- **Required work**
For the listing below, return the line containing "Python’s data structures", the line containing "ChatGPT can make", and all lines in between, exactly as written and nothing else.
━━━━━━
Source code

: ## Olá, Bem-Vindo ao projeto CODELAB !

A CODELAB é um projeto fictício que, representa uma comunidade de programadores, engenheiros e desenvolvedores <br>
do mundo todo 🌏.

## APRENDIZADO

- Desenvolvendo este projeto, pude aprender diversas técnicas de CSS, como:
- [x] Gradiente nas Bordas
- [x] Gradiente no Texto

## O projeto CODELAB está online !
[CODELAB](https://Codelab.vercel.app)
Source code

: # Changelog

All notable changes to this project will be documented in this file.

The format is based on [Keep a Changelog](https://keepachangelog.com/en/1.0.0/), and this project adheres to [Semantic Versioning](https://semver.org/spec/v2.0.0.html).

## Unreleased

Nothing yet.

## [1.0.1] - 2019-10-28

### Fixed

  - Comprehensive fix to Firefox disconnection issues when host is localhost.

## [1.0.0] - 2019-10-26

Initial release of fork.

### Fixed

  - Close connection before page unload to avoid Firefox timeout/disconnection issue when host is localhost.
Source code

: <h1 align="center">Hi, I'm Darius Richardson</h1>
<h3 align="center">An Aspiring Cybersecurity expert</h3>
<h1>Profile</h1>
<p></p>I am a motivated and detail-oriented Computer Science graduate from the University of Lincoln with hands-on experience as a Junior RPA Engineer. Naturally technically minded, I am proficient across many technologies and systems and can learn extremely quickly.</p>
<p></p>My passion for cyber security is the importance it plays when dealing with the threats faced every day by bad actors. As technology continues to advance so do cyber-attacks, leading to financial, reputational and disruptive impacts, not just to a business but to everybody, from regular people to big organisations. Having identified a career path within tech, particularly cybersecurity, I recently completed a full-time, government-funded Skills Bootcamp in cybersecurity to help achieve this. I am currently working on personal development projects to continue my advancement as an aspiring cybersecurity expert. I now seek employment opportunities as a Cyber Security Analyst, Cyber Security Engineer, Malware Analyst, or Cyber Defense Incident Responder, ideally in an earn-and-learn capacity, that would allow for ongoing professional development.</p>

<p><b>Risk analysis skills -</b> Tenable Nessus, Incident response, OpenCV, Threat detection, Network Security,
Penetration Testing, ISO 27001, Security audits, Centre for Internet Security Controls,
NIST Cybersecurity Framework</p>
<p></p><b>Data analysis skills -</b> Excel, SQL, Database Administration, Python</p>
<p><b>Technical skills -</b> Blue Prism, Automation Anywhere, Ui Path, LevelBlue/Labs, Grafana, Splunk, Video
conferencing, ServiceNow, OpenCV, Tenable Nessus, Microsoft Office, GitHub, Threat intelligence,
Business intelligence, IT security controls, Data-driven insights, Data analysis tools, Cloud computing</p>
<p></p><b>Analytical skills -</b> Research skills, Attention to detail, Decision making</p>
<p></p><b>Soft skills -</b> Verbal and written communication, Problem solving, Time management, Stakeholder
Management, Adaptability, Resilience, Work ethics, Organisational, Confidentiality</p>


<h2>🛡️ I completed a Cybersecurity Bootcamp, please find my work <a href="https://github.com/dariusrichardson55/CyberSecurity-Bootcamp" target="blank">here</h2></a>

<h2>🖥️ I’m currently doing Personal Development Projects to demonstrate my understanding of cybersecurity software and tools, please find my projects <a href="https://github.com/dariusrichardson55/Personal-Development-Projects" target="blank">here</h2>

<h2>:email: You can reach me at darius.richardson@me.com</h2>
━━━━━━
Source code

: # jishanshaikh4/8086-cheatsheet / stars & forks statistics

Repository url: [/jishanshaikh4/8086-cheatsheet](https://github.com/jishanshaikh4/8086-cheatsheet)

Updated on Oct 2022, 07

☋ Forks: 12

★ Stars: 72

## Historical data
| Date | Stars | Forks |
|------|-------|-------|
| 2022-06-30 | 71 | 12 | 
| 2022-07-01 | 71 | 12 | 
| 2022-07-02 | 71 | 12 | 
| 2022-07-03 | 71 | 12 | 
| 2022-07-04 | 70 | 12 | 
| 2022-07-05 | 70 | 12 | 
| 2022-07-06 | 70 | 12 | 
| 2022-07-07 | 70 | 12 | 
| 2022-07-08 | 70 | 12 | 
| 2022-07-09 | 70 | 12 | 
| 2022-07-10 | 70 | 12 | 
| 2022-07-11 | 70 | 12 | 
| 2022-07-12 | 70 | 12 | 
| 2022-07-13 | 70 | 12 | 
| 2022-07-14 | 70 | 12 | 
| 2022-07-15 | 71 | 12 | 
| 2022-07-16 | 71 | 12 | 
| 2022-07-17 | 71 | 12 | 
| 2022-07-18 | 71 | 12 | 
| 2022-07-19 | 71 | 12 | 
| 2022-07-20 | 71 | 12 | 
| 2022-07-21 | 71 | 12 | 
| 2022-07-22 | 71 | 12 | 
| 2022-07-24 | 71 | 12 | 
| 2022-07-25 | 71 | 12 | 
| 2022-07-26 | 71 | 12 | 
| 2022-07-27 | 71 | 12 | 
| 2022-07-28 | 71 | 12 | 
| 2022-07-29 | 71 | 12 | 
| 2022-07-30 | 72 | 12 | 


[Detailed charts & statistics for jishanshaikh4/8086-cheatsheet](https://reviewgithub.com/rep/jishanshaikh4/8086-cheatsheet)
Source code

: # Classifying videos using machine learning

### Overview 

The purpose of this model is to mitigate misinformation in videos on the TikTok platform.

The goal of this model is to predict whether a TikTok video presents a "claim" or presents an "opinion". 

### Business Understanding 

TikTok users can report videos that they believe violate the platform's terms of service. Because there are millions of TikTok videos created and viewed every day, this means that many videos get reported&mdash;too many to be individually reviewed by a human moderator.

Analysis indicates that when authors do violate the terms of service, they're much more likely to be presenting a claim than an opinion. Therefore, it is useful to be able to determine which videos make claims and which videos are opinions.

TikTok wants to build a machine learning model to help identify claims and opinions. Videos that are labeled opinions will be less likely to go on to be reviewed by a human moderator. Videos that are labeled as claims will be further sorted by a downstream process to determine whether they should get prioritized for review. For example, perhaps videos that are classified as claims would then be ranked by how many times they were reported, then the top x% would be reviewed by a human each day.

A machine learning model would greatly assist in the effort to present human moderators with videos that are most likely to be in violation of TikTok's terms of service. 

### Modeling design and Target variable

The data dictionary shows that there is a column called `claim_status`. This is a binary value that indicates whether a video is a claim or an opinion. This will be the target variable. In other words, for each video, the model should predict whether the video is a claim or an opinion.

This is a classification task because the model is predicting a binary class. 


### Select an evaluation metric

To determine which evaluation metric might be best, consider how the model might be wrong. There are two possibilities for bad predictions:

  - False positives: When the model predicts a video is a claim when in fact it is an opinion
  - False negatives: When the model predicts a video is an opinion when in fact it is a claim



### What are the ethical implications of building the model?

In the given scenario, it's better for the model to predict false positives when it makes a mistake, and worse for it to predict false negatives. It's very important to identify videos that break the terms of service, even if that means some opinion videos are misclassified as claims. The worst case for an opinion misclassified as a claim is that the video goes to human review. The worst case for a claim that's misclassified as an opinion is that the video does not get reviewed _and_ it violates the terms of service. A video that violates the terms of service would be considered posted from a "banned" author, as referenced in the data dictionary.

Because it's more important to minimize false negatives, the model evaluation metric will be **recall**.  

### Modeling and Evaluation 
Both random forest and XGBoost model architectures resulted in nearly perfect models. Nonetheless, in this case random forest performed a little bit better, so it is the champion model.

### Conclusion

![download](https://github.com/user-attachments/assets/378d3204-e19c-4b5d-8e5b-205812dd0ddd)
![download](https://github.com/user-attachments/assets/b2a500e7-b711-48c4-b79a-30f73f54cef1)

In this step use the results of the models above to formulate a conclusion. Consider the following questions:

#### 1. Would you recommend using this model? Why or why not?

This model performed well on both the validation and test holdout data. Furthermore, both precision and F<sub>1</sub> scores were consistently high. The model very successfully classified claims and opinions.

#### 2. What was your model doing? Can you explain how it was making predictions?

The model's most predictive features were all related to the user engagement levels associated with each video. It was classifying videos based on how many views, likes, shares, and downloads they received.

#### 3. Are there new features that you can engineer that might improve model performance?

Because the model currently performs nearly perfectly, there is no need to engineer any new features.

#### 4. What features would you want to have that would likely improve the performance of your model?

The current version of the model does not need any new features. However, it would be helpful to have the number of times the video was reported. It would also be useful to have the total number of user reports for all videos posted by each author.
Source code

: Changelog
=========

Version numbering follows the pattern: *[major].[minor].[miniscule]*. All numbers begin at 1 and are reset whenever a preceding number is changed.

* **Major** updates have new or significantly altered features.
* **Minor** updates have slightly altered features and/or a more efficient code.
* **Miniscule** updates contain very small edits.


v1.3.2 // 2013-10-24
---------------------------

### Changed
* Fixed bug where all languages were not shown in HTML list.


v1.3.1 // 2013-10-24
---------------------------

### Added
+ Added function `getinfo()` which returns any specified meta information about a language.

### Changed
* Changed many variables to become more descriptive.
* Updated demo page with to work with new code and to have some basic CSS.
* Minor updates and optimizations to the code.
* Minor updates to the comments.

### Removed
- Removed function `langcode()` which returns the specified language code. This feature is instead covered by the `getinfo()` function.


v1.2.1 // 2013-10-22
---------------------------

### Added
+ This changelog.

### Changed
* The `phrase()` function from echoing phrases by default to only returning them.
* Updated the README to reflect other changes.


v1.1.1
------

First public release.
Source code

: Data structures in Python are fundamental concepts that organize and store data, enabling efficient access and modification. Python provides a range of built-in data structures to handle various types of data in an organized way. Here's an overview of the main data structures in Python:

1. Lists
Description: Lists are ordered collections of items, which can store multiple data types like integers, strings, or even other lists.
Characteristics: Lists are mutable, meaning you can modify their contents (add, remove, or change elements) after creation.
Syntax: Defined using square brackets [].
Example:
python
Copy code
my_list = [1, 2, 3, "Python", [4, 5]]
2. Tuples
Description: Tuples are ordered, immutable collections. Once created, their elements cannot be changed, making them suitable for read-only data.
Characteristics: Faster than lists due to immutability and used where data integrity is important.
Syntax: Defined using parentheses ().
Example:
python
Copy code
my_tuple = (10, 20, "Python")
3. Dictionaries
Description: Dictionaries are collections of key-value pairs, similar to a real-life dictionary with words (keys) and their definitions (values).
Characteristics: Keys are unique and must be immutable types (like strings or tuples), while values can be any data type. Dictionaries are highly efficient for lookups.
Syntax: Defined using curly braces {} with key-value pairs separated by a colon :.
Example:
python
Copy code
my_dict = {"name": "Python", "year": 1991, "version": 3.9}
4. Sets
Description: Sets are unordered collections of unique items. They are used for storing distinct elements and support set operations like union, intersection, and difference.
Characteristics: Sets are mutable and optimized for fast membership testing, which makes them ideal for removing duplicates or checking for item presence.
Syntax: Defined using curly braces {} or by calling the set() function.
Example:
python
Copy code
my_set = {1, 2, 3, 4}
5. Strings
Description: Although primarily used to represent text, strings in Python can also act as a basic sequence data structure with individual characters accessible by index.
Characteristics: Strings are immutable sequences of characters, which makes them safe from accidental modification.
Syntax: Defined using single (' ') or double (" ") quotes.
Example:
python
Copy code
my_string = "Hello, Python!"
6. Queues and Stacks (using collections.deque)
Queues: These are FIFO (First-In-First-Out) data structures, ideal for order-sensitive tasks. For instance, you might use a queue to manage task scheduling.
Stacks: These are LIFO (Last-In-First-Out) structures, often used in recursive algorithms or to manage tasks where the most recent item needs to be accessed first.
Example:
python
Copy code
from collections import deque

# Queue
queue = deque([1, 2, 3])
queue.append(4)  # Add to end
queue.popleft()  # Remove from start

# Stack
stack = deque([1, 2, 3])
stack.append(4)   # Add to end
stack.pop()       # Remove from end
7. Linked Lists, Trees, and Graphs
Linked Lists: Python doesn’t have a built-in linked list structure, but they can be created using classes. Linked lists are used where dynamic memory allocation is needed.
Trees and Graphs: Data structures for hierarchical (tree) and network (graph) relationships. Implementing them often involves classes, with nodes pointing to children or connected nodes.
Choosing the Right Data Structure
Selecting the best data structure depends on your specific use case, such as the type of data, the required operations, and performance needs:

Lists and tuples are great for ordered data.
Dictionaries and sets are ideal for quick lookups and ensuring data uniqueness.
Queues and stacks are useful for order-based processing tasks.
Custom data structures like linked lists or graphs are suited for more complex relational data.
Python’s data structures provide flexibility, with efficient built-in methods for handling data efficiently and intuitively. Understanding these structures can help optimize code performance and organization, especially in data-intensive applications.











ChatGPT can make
━━━━━━
- **Answer to this problem**
Python’s data structures provide flexibility, with efficient built-in methods for handling data efficiently and intuitively. Understanding these structures can help optimize code performance and organization, especially in data-intensive applications.











ChatGPT can make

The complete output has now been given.